Directions for this task:
Check each line of the entries for "PAKISTAN" and report the ones that have it.

Stored data:
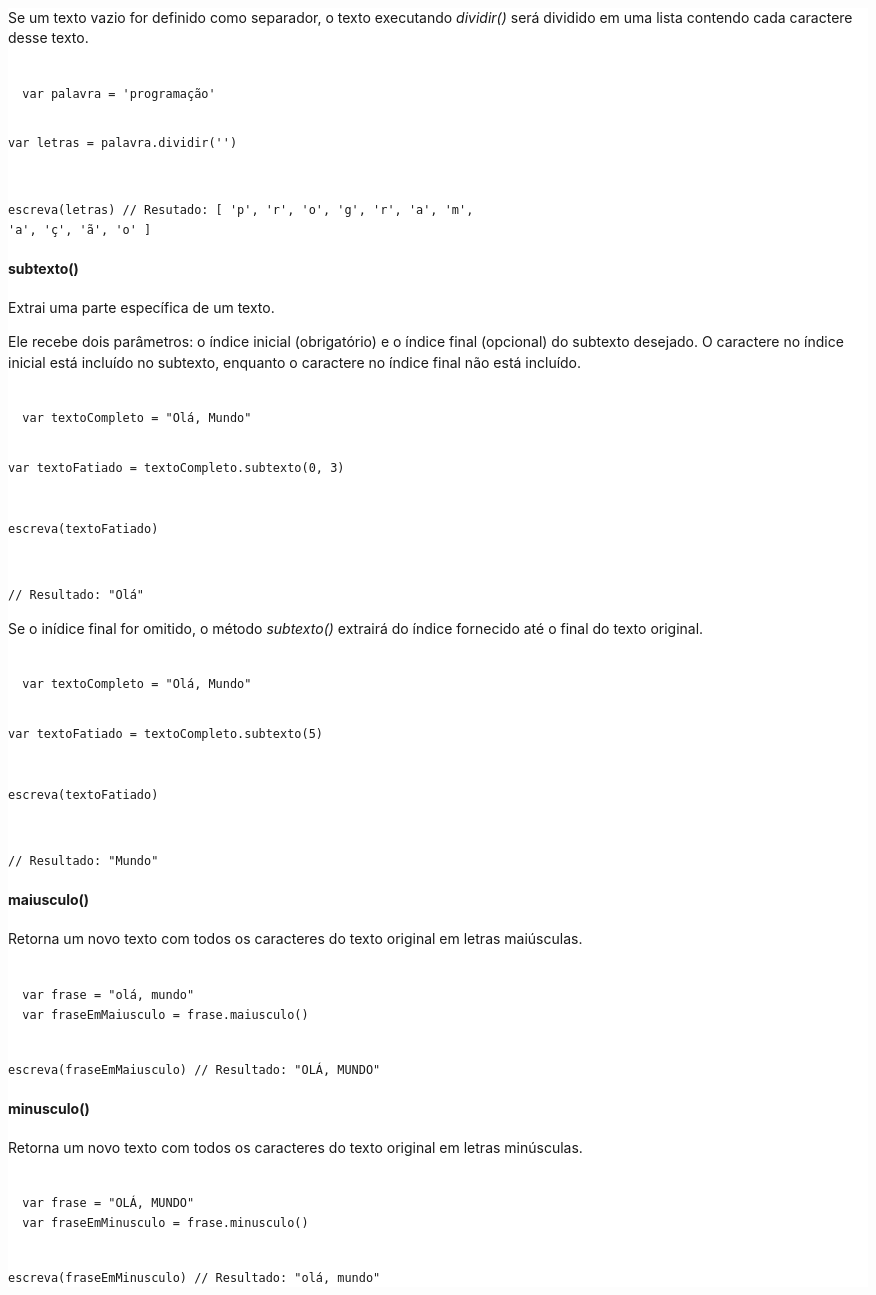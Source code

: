 <Alert>Se um texto vazio for definido como separador, o texto executando *dividir()* será dividido em uma lista contendo cada caractere desse texto.</Alert>

<Code>        
  var palavra = 'programação'

  var letras = palavra.dividir('')


  escreva(letras)
  // Resutado: [ 'p', 'r', 'o', 'g', 'r', 'a', 'm', 'a', 'ç', 'ã', 'o' ]
</Code>

#### subtexto()

<Text>Extrai uma parte específica de um texto.</Text>

Ele recebe dois parâmetros: o índice inicial (obrigatório) e o índice final (opcional) do subtexto desejado. O caractere no índice inicial está incluído no subtexto, enquanto o caractere no índice final não está incluído.

<Code>        
  var textoCompleto = "Olá, Mundo"
  
  var textoFatiado = textoCompleto.subtexto(0, 3)
  
  escreva(textoFatiado)
   
  // Resultado: "Olá"
</Code>

Se o inídice final for omitido, o método *subtexto()* extrairá do índice fornecido até o final do texto original.

<Code>        
  var textoCompleto = "Olá, Mundo"

  var textoFatiado = textoCompleto.subtexto(5)

  escreva(textoFatiado)

  // Resultado: "Mundo"
</Code>

#### maiusculo()

Retorna um novo texto com todos os caracteres do texto original em letras maiúsculas.

<Code>        
  var frase = "olá, mundo"
  var fraseEmMaiusculo = frase.maiusculo()
  
  escreva(fraseEmMaiusculo) 
  // Resultado: "OLÁ, MUNDO"
</Code>

#### minusculo()

<Text>Retorna um novo texto com todos os caracteres do texto original em letras minúsculas.</Text>

<Code>        
  var frase = "OLÁ, MUNDO"
  var fraseEmMinusculo = frase.minusculo()

  escreva(fraseEmMinusculo) 
  // Resultado: "olá, mundo"
</Code>

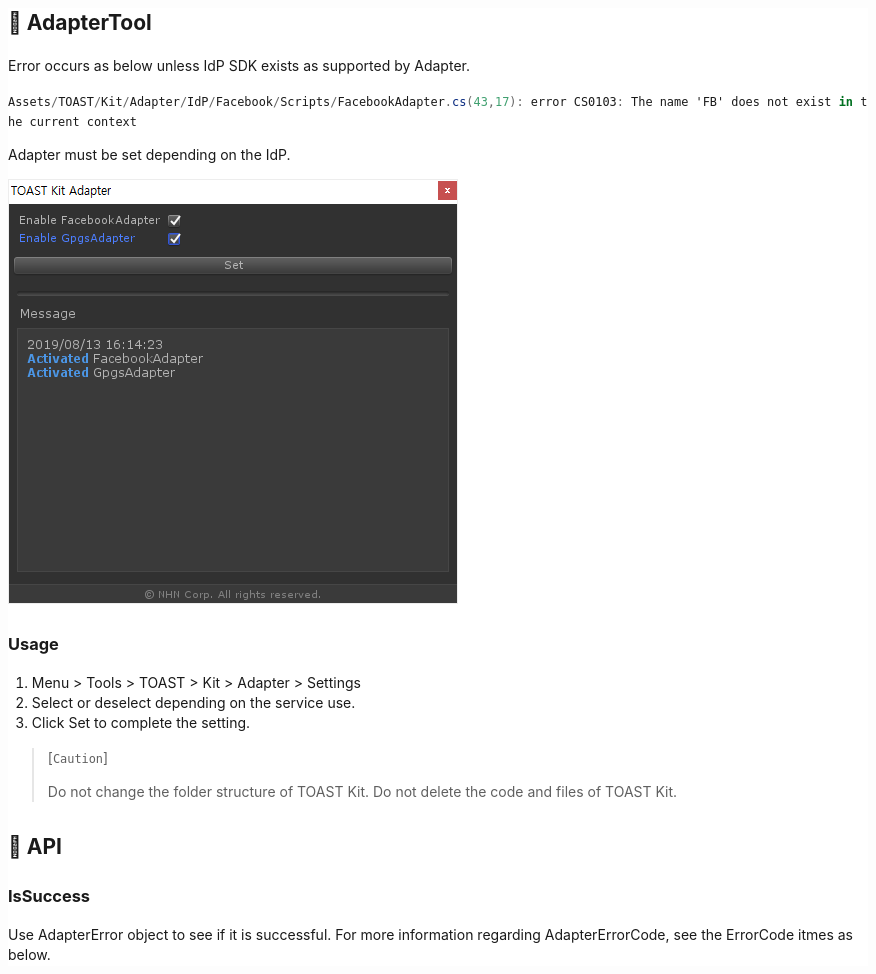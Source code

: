 ## 🔧 AdapterTool

Error occurs as below unless IdP SDK exists as supported by Adapter.

```cs
Assets/TOAST/Kit/Adapter/IdP/Facebook/Scripts/FacebookAdapter.cs(43,17): error CS0103: The name 'FB' does not exist in the current context
```

Adapter must be set depending on the IdP.

![TOASTKitAdapterSettingTool](./images/TOASTKitAdapterSettingTool_001.png)

### Usage

1. Menu > Tools > TOAST > Kit > Adapter > Settings
2. Select or deselect depending on the service use.
3. Click Set to complete the setting.

> [`Caution`]
>
> Do not change the folder structure of TOAST Kit.
> Do not delete the code and files of TOAST Kit.


## 🔨 API

### IsSuccess

Use AdapterError object to see if it is successful. 
For more information regarding AdapterErrorCode, see the ErrorCode itmes as below.
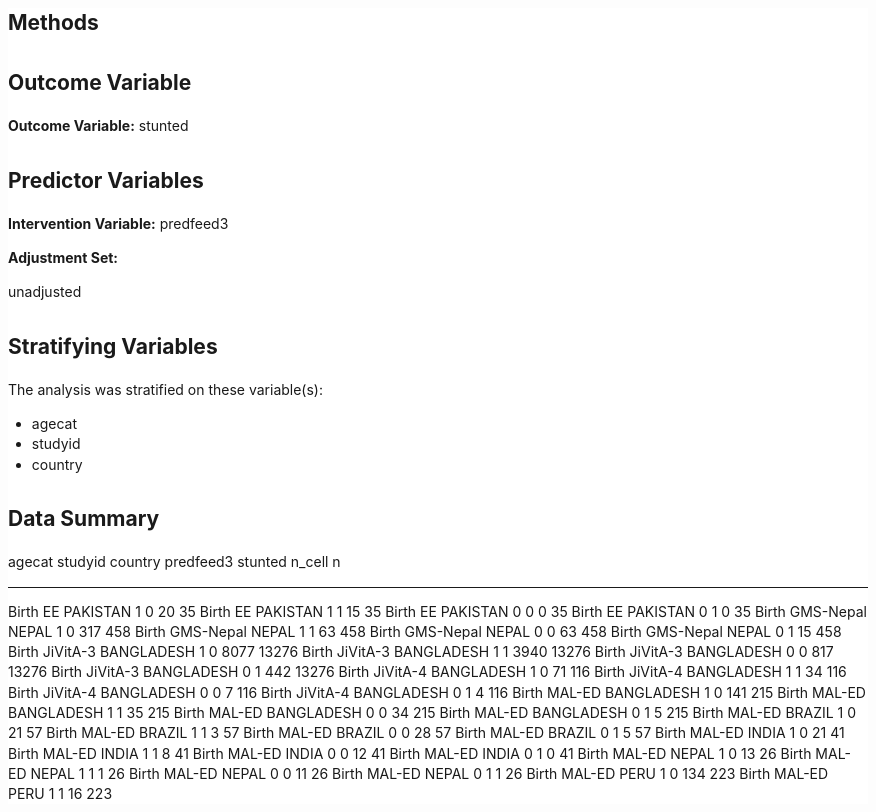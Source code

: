 





## Methods
## Outcome Variable

**Outcome Variable:** stunted

## Predictor Variables

**Intervention Variable:** predfeed3

**Adjustment Set:**

unadjusted

## Stratifying Variables

The analysis was stratified on these variable(s):

* agecat
* studyid
* country

## Data Summary

agecat      studyid     country                        predfeed3    stunted   n_cell       n
----------  ----------  -----------------------------  ----------  --------  -------  ------
Birth       EE          PAKISTAN                       1                  0       20      35
Birth       EE          PAKISTAN                       1                  1       15      35
Birth       EE          PAKISTAN                       0                  0        0      35
Birth       EE          PAKISTAN                       0                  1        0      35
Birth       GMS-Nepal   NEPAL                          1                  0      317     458
Birth       GMS-Nepal   NEPAL                          1                  1       63     458
Birth       GMS-Nepal   NEPAL                          0                  0       63     458
Birth       GMS-Nepal   NEPAL                          0                  1       15     458
Birth       JiVitA-3    BANGLADESH                     1                  0     8077   13276
Birth       JiVitA-3    BANGLADESH                     1                  1     3940   13276
Birth       JiVitA-3    BANGLADESH                     0                  0      817   13276
Birth       JiVitA-3    BANGLADESH                     0                  1      442   13276
Birth       JiVitA-4    BANGLADESH                     1                  0       71     116
Birth       JiVitA-4    BANGLADESH                     1                  1       34     116
Birth       JiVitA-4    BANGLADESH                     0                  0        7     116
Birth       JiVitA-4    BANGLADESH                     0                  1        4     116
Birth       MAL-ED      BANGLADESH                     1                  0      141     215
Birth       MAL-ED      BANGLADESH                     1                  1       35     215
Birth       MAL-ED      BANGLADESH                     0                  0       34     215
Birth       MAL-ED      BANGLADESH                     0                  1        5     215
Birth       MAL-ED      BRAZIL                         1                  0       21      57
Birth       MAL-ED      BRAZIL                         1                  1        3      57
Birth       MAL-ED      BRAZIL                         0                  0       28      57
Birth       MAL-ED      BRAZIL                         0                  1        5      57
Birth       MAL-ED      INDIA                          1                  0       21      41
Birth       MAL-ED      INDIA                          1                  1        8      41
Birth       MAL-ED      INDIA                          0                  0       12      41
Birth       MAL-ED      INDIA                          0                  1        0      41
Birth       MAL-ED      NEPAL                          1                  0       13      26
Birth       MAL-ED      NEPAL                          1                  1        1      26
Birth       MAL-ED      NEPAL                          0                  0       11      26
Birth       MAL-ED      NEPAL                          0                  1        1      26
Birth       MAL-ED      PERU                           1                  0      134     223
Birth       MAL-ED      PERU                           1                  1       16     223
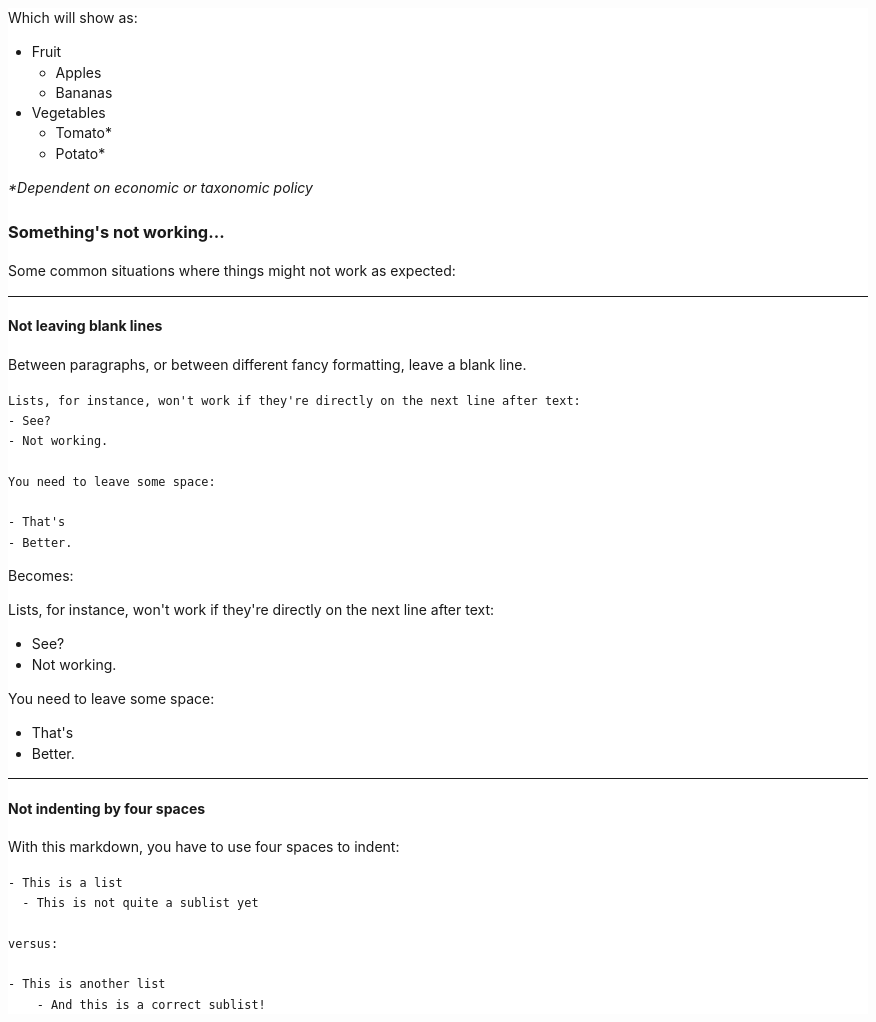 Which will show as:

- Fruit
    - Apples
    - Bananas
- Vegetables
    - Tomato\*
    - Potato\*

_\*Dependent on economic or taxonomic policy_

### Something's not working...

Some common situations where things might not work as expected:

---

#### Not leaving blank lines

Between paragraphs, or between different fancy formatting, leave a blank line.

```
Lists, for instance, won't work if they're directly on the next line after text:
- See?
- Not working.

You need to leave some space:

- That's
- Better.
```

Becomes:

Lists, for instance, won't work if they're directly on the next line after text:
- See?
- Not working.

You need to leave some space:

- That's
- Better.

---

#### Not indenting by four spaces

With this markdown, you have to use four spaces to indent:

```
- This is a list
  - This is not quite a sublist yet

versus:

- This is another list
    - And this is a correct sublist!
```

Result for this task:
Birth       EE          PAKISTAN                       1                  0       20      35
Birth       EE          PAKISTAN                       1                  1       15      35
Birth       EE          PAKISTAN                       0                  0        0      35
Birth       EE          PAKISTAN                       0                  1        0      35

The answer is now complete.